Todos los niños tienen derecho a la salud, a la educación, a un buen trato, a ser protegidos por la sociedad en su conjunto. Y la comunidad educativa y los educadores en particular tienen un rol clave en respuesta a la epidemia, promoviendo actitudes y prácticas para la convivencia de niños y niñas afectados por el VIH desde el afecto, respeto y alegría, superado el temor y la discriminación.

Una de las mayores preocupaciones de los padres de familia es la estigmatización de la enfermedad del VIH/sida en el entorno escolar. Les persigue el temor que sus hijos no tengan las mismas oportunidades que los demás y sean víctimas de burlas, acoso y bullying.

Las implicaciones de la discriminación son diversas, partiendo de actos con fines lascivos que desencadenan conductas que ridiculizan, humillan, y degradan, algunas veces acompañadas con violencia física. Por lo tanto es necesario instruir a los padres de familia, docentes y alumnos dentro y fuera del ámbito escolar respecto a la condición de salud y a no ser simples observadores.

Esta reforma representa una respuesta ante nuevas formas de discriminación entre niños, niñas y adolescentes, por lo que resulta necesario una mayor protección a la niñez frente a actos discriminatorios relacionados con la condición de salud.

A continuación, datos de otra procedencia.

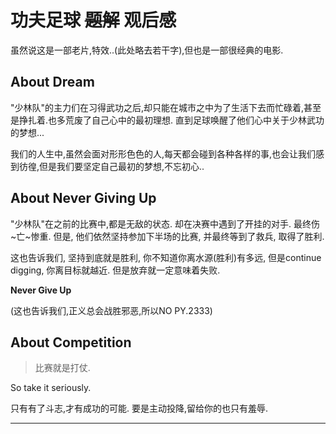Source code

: # 功夫足球 ~~题解~~ 观后感

虽然说这是一部老片,特效..(此处略去若干字),但也是一部很经典的电影.

## About Dream

"少林队"的主力们在习得武功之后,却只能在城市之中为了生活下去而忙碌着,甚至是挣扎着.也多荒废了自己心中的最初理想. 直到足球唤醒了他们心中关于少林武功的梦想...

我们的人生中,虽然会面对形形色色的人,每天都会碰到各种各样的事,也会让我们感到彷徨,但是我们要坚定自己最初的梦想,不忘初心..

## About Never Giving Up

"少林队"在之前的比赛中,都是无敌的状态.
却在决赛中遇到了开挂的对手.
最终伤~亡~惨重.
但是,
他们依然坚持参加下半场的比赛,
并最终等到了救兵,
取得了胜利.

这也告诉我们,
坚持到底就是胜利,
你不知道你离水源(胜利)有多远,
但是continue digging,
你离目标就越近.
但是放弃就一定意味着失败.

**Never Give Up**

(这也告诉我们,正义总会战胜邪恶,所以NO PY.2333)

## About Competition

> 比赛就是打仗.

So take it seriously.

只有有了斗志,才有成功的可能.
要是主动投降,留给你的也只有羞辱.

***

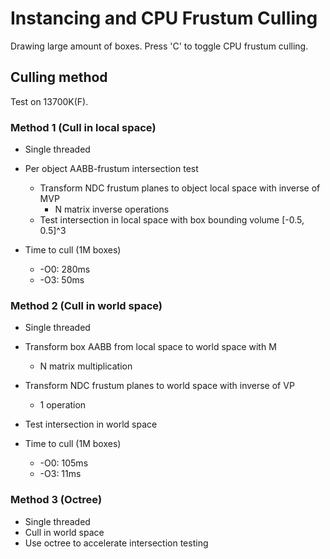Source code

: # Instancing and CPU Frustum Culling

Drawing large amount of boxes. Press 'C' to toggle CPU frustum culling.

## Culling method

Test on 13700K(F).

### Method 1 (Cull in local space)

- Single threaded
- Per object AABB-frustum intersection test
  - Transform NDC frustum planes to object local space with inverse of MVP
    - N matrix inverse operations
  - Test intersection in local space with box bounding volume [-0.5, 0.5]^3

- Time to cull (1M boxes)
  - -O0: 280ms
  - -O3: 50ms

### Method 2 (Cull in world space)

- Single threaded
- Transform box AABB from local space to world space with M
  - N matrix multiplication
- Transform NDC frustum planes to world space with inverse of VP
  - 1 operation
- Test intersection in world space

- Time to cull (1M boxes)
  - -O0: 105ms
  - -O3: 11ms

### Method 3 (Octree)

- Single threaded
- Cull in world space
- Use octree to accelerate intersection testing
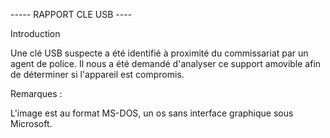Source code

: ----- RAPPORT CLE USB ----

Introduction 

Une clé USB suspecte a été identifié à proximité du commissariat par un agent de police.
Il nous a été demandé d'analyser ce support amovible afin de déterminer si l'appareil est compromis.


Remarques : 

L'image est au format MS-DOS, un os sans interface graphique sous Microsoft.
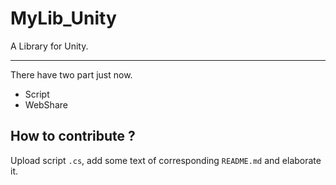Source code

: # MyLib_Unity
 A Library for Unity.

___

There have two part just now.

- Script
- WebShare

## How to contribute ?

Upload script `.cs`, add some text of corresponding `README.md` and elaborate it.

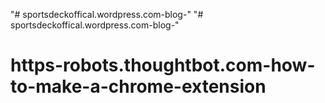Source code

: "# sportsdeckoffical.wordpress.com-blog-" 
"# sportsdeckoffical.wordpress.com-blog-" 
# https-robots.thoughtbot.com-how-to-make-a-chrome-extension
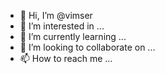 - 👋 Hi, I’m @vimser
- 👀 I’m interested in ...
- 🌱 I’m currently learning ...
- 💞️ I’m looking to collaborate on ...
- 📫 How to reach me ...

<!---
vimser/vimser is a ✨ special ✨ repository because its `README.md` (this file) appears on your GitHub profile.
You can click the Preview link to take a look at your changes.
--->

De lo anterior surge la urgente necesidad de reformar el artículo 16 de Ley Para la Protección de los Derechos de Niñas y Niños y Adolescentes.

Fundamento Legal

La presente Iniciativa se presenta con fundamento en lo dispuesto en los artículos 71, fracción 11 de la Constitución Política de los Estados Unidos Mexicanos, y 77 y 78 del Reglamento de la Cámara de Diputados.

Por lo anteriormente fundado y expuesto, sometemos a la consideración de esta honorable Cámara de diputados el siguiente proyecto de

Decreto por el que se reforma el artículo 16 de la Ley para la Protección de los Derechos de Niñas, Niños y Adolescentes

Artículo Primero. Se reforma el artículo 16 de la Ley Para la Protección de los Derechos de Niñas, Niños y Adolescentes.

Artículo 16. Niñas, niños y adolescentes tienen reconocidos sus derechos y no deberá hacerse ningún tipo dedistinción, exclusión o restricción en razón de raza, color, sexo, idioma o lengua, religión; opinión política; origen étnico o nacional; posición económica; discapacidad, circunstancias de nacimiento o cualquier otra condición socialy de salud incluyendo el VIH/sida; que tenga por efecto impedir o anular el reconocimiento o ejercicio de sus derechos y la igualdad en todas sus formas.

Es deber de las autoridades adoptar las medidas necesarias a fin de dar cumplimiento con lo anterior.

Transitorio

Único. El presente decreto entrará en vigor el día siguiente al de su publicación en el Diario Oficial de la Federación.

Nota

1 Encuesta Nacional 2010. Consejo Nacional para prevenir la discriminación. Unicef.

Dado en el Palacio Legislativo de San Lázaro, a 20 de febrero de 2014.